Page MenuHomePhabricator

<math>\land</math> – Unclear why the page appears in an error-category
Closed, ResolvedPublic

Description

That very short and simple page is in the error category for outdated math-syntax, but it uses only one <math>\land</math>

https://de.wikipedia.org/wiki/Und

https://de.wikipedia.org/wiki/Kategorie:Wikipedia:Seiten,_die_ein_veraltetes_Format_des_math-Tags_verwenden

Even if I reduce the content to a simple "<math>\land</math>" that category shows up (just checked the preview), same behaviour in enWP.

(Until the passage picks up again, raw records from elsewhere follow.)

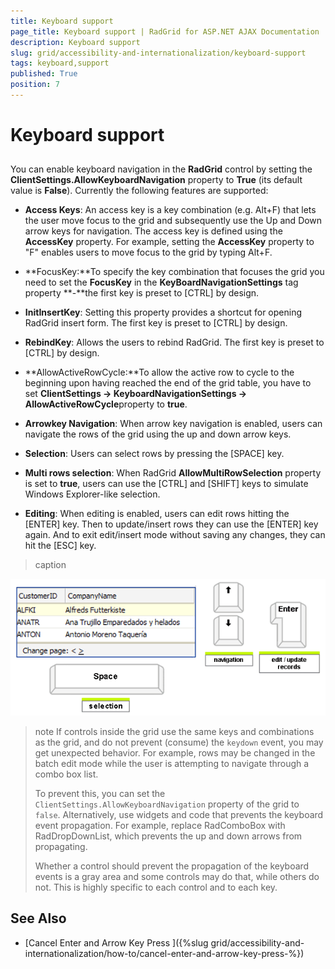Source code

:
 ```yaml
---
title: Keyboard support
page_title: Keyboard support | RadGrid for ASP.NET AJAX Documentation
description: Keyboard support
slug: grid/accessibility-and-internationalization/keyboard-support
tags: keyboard,support
published: True
position: 7
---
```


# Keyboard support



## 

You can enable keyboard navigation in the **RadGrid** control by setting the **ClientSettings.AllowKeyboardNavigation** property to **True** (its default value is **False**). Currently the following features are supported:

* **Access Keys**: An access key is a key combination (e.g. Alt+F) that lets the user move focus to the grid and subsequently use the Up and Down arrow keys for navigation. The access key is defined using the **AccessKey** property. For example, setting the **AccessKey** property to "F" enables users to move focus to the grid by typing Alt+F.

* **FocusKey:**To specify the key combination that focuses the grid you need to set the **FocusKey** in the **KeyBoardNavigationSettings** tag property **-**the first key is preset to [CTRL] by design.

* **InitInsertKey**: Setting this property provides a shortcut for opening RadGrid insert form. The first key is preset to [CTRL] by design.

* **RebindKey**: Allows the users to rebind RadGrid. The first key is preset to [CTRL] by design.

* **AllowActiveRowCycle:**To allow the active row to cycle to the beginning upon having reached the end of the grid table, you have to set **ClientSettings -> KeyboardNavigationSettings -> AllowActiveRowCycle**property to **true**.

* **Arrowkey Navigation**: When arrow key navigation is enabled, users can navigate the rows of the grid using the up and down arrow keys.

* **Selection**: Users can select rows by pressing the [SPACE] key.

* **Multi rows selection**: When RadGrid **AllowMultiRowSelection** property is set to **true**, users can use the [CTRL] and [SHIFT] keys to simulate Windows Explorer-like selection.

* **Editing**: When editing is enabled, users can edit rows hitting the [ENTER] key. Then to update/insert rows they can use the [ENTER] key again. And to exit edit/insert mode without saving any changes, they can hit the [ESC] key.
>caption 

![Arrowkey Navigation ](images/grd_KeyboardNavigation1.png)

>note If controls inside the grid use the same keys and combinations as the grid, and do not prevent (consume) the `keydown` event, you may get unexpected behavior. For example, rows may be changed in the batch edit mode while the user is attempting to navigate through a combo box list.
>
>To prevent this, you can set the `ClientSettings.AllowKeyboardNavigation` property of the grid to `false`. Alternatively, use widgets and code that prevents the keyboard event propagation. For example, replace RadComboBox with RadDropDownList, which prevents the up and down arrows from propagating.
>
>Whether a control should prevent the propagation of the keyboard events is a gray area and some controls may do that, while others do not. This is highly specific to each control and to each key.

## See Also

 * [Cancel Enter and Arrow Key Press ]({%slug grid/accessibility-and-internationalization/how-to/cancel-enter-and-arrow-key-press-%})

\land is recommended as a replacement of \and in https://www.mediawiki.org/wiki/Extension:Math/de#Tracking_categories so something is odd here, either the description or the magic adding to that category.

Event Timeline

  • check texvc
  • check mathoid

Change 778521 had a related patch set uploaded (by Physikerwelt; author: Physikerwelt):

[mediawiki/services/texvcjs@master] Add test for texvc deprecation warnings

https://gerrit.wikimedia.org/r/778521

Change 779436 had a related patch set uploaded (by Physikerwelt; author: Physikerwelt):

[mediawiki/services/mathoid@master] Add test that \land is not deprecated

https://gerrit.wikimedia.org/r/779436

Physikerwelt added projects: RESTBase, serviceops.
Physikerwelt added a subscriber: akosiaris.

@Wurgl I reached the end of my options. I checked that no warning is emitted in the source code by adding tests. Maybe this is a caching problem. Here you need support from someone with access to the restbase server that can delete the cache for the land command from Cassandra. As you can see from the edits on https://www.mediawiki.org/w/index.php?title=Extension:Math/T305613&action=history it seems to be a caching issue. I don't know what to do next. Maybe @akosiaris can help?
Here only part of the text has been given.